Lipid-based self-emulsifying drug delivery systems (SEDDS) present a viable approach to overcome poor aqueous solubility and thus improve oral drug bioavailability. However, limited lipid solubility of drugs, need of excessive co-solvents to achieve self-emulsification and higher drug-loading, excipient cytotoxicity, drug precipitation after dispersion and digestion pose challenges in development of SEDDS. In the first part of the current study, a systematic cytotoxicity evaluation of long-chain lipid-surfactant mixtures was done in Caco-2 cells of varying maturity using MTT assay. Long-chain lipids and their digestion products were well-tolerated up to as high as 5% v/v. Lipid-surfactant mixtures were better tolerated than neat surfactants. Cytotoxicity was affected by cell-maturity and formulation composition. Superior safety-profile of long-chain lipid-based SEDDS sparked interest for further exploration. Hence, in the second part of the study, digestion products of long-chain triglyceride (glyceryl trioleate), namely glyceryl monooleate (GMO) and oleic acid (OA) were used as the lipid phase to formulate SEDDS. Use of GMO and OA allowed higher drug-loading of weakly-basic drugs and could help overcome variability in performance of SEDDS due to triglyceride digestion.

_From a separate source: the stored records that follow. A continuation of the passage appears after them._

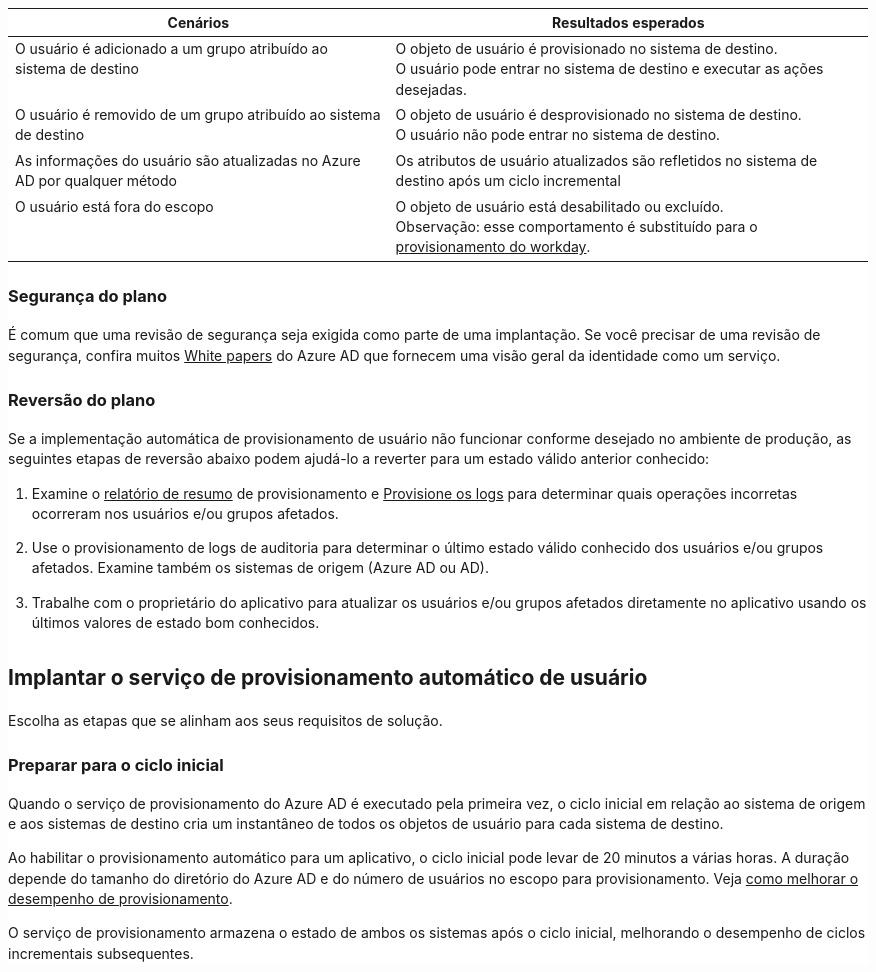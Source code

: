 | Cenários| Resultados esperados |
| - | - |
| O usuário é adicionado a um grupo atribuído ao sistema de destino | O objeto de usuário é provisionado no sistema de destino. <br>O usuário pode entrar no sistema de destino e executar as ações desejadas. |
| O usuário é removido de um grupo atribuído ao sistema de destino | O objeto de usuário é desprovisionado no sistema de destino.<br>O usuário não pode entrar no sistema de destino. |
| As informações do usuário são atualizadas no Azure AD por qualquer método | Os atributos de usuário atualizados são refletidos no sistema de destino após um ciclo incremental |
| O usuário está fora do escopo | O objeto de usuário está desabilitado ou excluído. <br>Observação: esse comportamento é substituído para o [provisionamento do workday](skip-out-of-scope-deletions.md). |

### <a name="plan-security"></a>Segurança do plano

É comum que uma revisão de segurança seja exigida como parte de uma implantação. Se você precisar de uma revisão de segurança, confira muitos [White papers](https://www.microsoft.com/download/details.aspx?id=36391) do Azure AD que fornecem uma visão geral da identidade como um serviço.

### <a name="plan-rollback"></a>Reversão do plano

Se a implementação automática de provisionamento de usuário não funcionar conforme desejado no ambiente de produção, as seguintes etapas de reversão abaixo podem ajudá-lo a reverter para um estado válido anterior conhecido:

1. Examine o [relatório de resumo](../app-provisioning/check-status-user-account-provisioning.md) de provisionamento e [Provisione os logs](../app-provisioning/check-status-user-account-provisioning.md#provisioning-logs-preview) para determinar quais operações incorretas ocorreram nos usuários e/ou grupos afetados.

1. Use o provisionamento de logs de auditoria para determinar o último estado válido conhecido dos usuários e/ou grupos afetados. Examine também os sistemas de origem (Azure AD ou AD).

1. Trabalhe com o proprietário do aplicativo para atualizar os usuários e/ou grupos afetados diretamente no aplicativo usando os últimos valores de estado bom conhecidos.

## <a name="deploy-automatic-user-provisioning-service"></a>Implantar o serviço de provisionamento automático de usuário

Escolha as etapas que se alinham aos seus requisitos de solução.

### <a name="prepare-for-the-initial-cycle"></a>Preparar para o ciclo inicial

Quando o serviço de provisionamento do Azure AD é executado pela primeira vez, o ciclo inicial em relação ao sistema de origem e aos sistemas de destino cria um instantâneo de todos os objetos de usuário para cada sistema de destino.

Ao habilitar o provisionamento automático para um aplicativo, o ciclo inicial pode levar de 20 minutos a várias horas. A duração depende do tamanho do diretório do Azure AD e do número de usuários no escopo para provisionamento. Veja [como melhorar o desempenho de provisionamento](../app-provisioning/application-provisioning-when-will-provisioning-finish.md).

O serviço de provisionamento armazena o estado de ambos os sistemas após o ciclo inicial, melhorando o desempenho de ciclos incrementais subsequentes.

The optimized SEDDS contained 50% w/w mixture of GMO: OA (1:1.2 w/w) and 50% w/w mixture of Cremophor EL: Tween 80 (1:1 w/w). Cinnarizine (CZ) and Ritonavir (RTV) were used as weakly-basic model compounds. As low as 3mM sodium taurocholate remarkably improved the dispersibility and particle size of SEDDS. The optimized SEDDS showed no food effect in-vitro. No drug precipitation was observed throughout the in-vitro dispersion test period. The effect of developed SEDDS on permeation of a model poorly-water soluble Pgp-substrate dye Rhodamine 123 was tested in Caco-2 cells and it efficiently reduced the efflux-ratio of Rhodamine 123 from 5 (for control) to 0.6 at non-toxic concentration. Thus, fatty-acid in the formulation helped enhance the drug-loading of weakly-basic drugs, in-vivo solubilizers like bile-salts in physiologically relevant minimalistic concentration can help form microemulsion and aid complete dispersibility of SEDDS and thus excessive co-solvents may be avoided. The optimized SEDDS also helped enhance the permeation of Pgp-substrates like Rhodamine 123 in Caco-2 cells.